Needless to say, providing care for these little ones can be mentally, physically and emotionally exhausting for nurses, and something for which nursing school doesn’t always prepare you.  But the fact is, we are often the first and main point of care for both the babies and their moms, and our profession affords us an opportunity to make a significant impact in their lives.

According to the Center for Medicare and Medicaid Services, substance use is now a leading cause of maternal death. Statistics will tell us that there are numerous barriers to care for these women such as education, financial, lack of treatment programs and many others. From my view as a practicing nurse and educator, there are two barriers I see most frequently in practice – lack of ongoing education around substance use disorder (SUD) and the stigma.
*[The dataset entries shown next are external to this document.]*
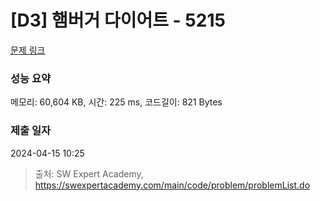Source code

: # [D3] 햄버거 다이어트 - 5215 

[문제 링크](https://swexpertacademy.com/main/code/problem/problemDetail.do?contestProbId=AWT-lPB6dHUDFAVT) 

### 성능 요약

메모리: 60,604 KB, 시간: 225 ms, 코드길이: 821 Bytes

### 제출 일자

2024-04-15 10:25



> 출처: SW Expert Academy, https://swexpertacademy.com/main/code/problem/problemList.do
Since 2015, nursing school curriculums have included education on SUD, how to recognize it, current treatments and other important information. These are critical components, however nurses who graduated before that time most often learned about substance use disorder on the job. Continuing education is a good option, but not always readily available. Many of our hospitals face staffing shortages that don’t allow us to take nurses away from patient care for training that’s not mission critical.  To truly understand and impact substance use, especially among pregnant women, we need to find efficient and effective ways to help our nurses and nurse managers learn how to identify the signs of substance use disorder and steps to intervene for the newborn and mom.
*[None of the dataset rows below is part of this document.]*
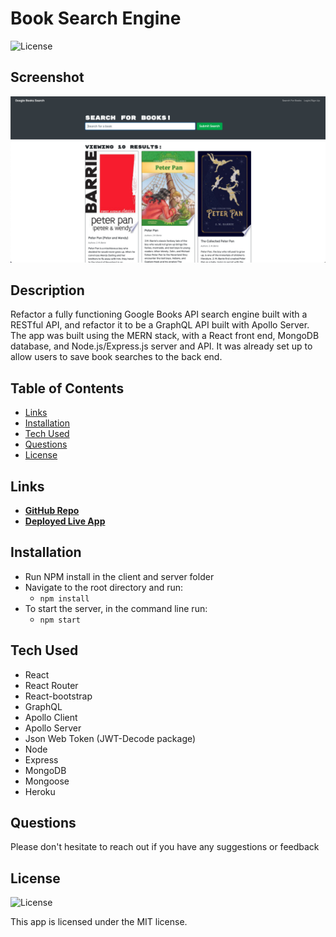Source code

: # Book Search Engine

![License](https://img.shields.io/badge/License%3A-MIT-green.svg)

## Screenshot

![Google Book Search Engine](client/src/docs/book-search-engine-mockup.png)

## Description

Refactor a fully functioning Google Books API search engine built with a RESTful API, and refactor it to be a GraphQL API built with Apollo Server. The app was built using the MERN stack, with a React front end, MongoDB database, and Node.js/Express.js server and API. It was already set up to allow users to save book searches to the back end.

## Table of Contents

- [Links](#links)
- [Installation](#installation)
- [Tech Used](#tech-used)
- [Questions](#questions)
- [License](#license)

## Links

- **[GitHub Repo](https://github.com/mjos7/book-search-engine)**
- **[Deployed Live App]()**

## Installation

- Run NPM install in the client and server folder
- Navigate to the root directory and run:
  - `npm install`
- To start the server, in the command line run:
  - `npm start`

## Tech Used

- React
- React Router
- React-bootstrap
- GraphQL
- Apollo Client
- Apollo Server
- Json Web Token (JWT-Decode package)
- Node
- Express
- MongoDB
- Mongoose
- Heroku

## Questions

Please don't hesitate to reach out if you have any suggestions or feedback

## License

![License](https://img.shields.io/badge/License%3A-MIT-green.svg)

This app is licensed under the MIT license.
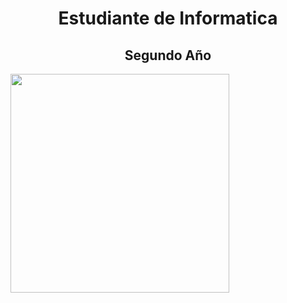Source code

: <div background="black">
<h1 align="center"> Estudiante de Informatica </h1>
<h2 align="center"> Segundo Año </h2>
<a href="https://github.com/BautistaMarquez/SegundoPrimerSemestre"> <img width ="350" src="https://github.com/user-attachments/assets/1d0bfb3e-0c95-4620-b4dd-4629753a052e"> </a>
</div>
Secondly, it’s not hard to feel compassion for a baby born addicted, but for many nurses and providers, that compassion doesn’t extend to the mom. We can be taught to recognize the signs of drug addiction, but how do we learn to be empathetic? Any nurse can tell you that patients know exactly how you feel about them the moment you walk in the room. It’s evident from your non-verbal cues, the way you speak to them, and the amount of time you spend in the room. And that impacts their perception immediately. If a mom feels you’re judging her, she will not always be honest, and you won’t get the information you need to care for her or the baby. On top of that, we may be asked to keep the baby’s drug screenings or treatments from the partner or grandparents out of a mom’s fear that they will not understand and her not wanting relationship problems within the family unit.  Caring for these moms requires a different mindset, one that we don’t all naturally have. But at the end of the day, our purpose is to provide the best care possible for moms and babies.

There is no easy answer to this crisis, particularly when it comes to pregnant women and newborns, but preparing our nurses for the challenges – the emotional as well as the professional – is a step in the right direction.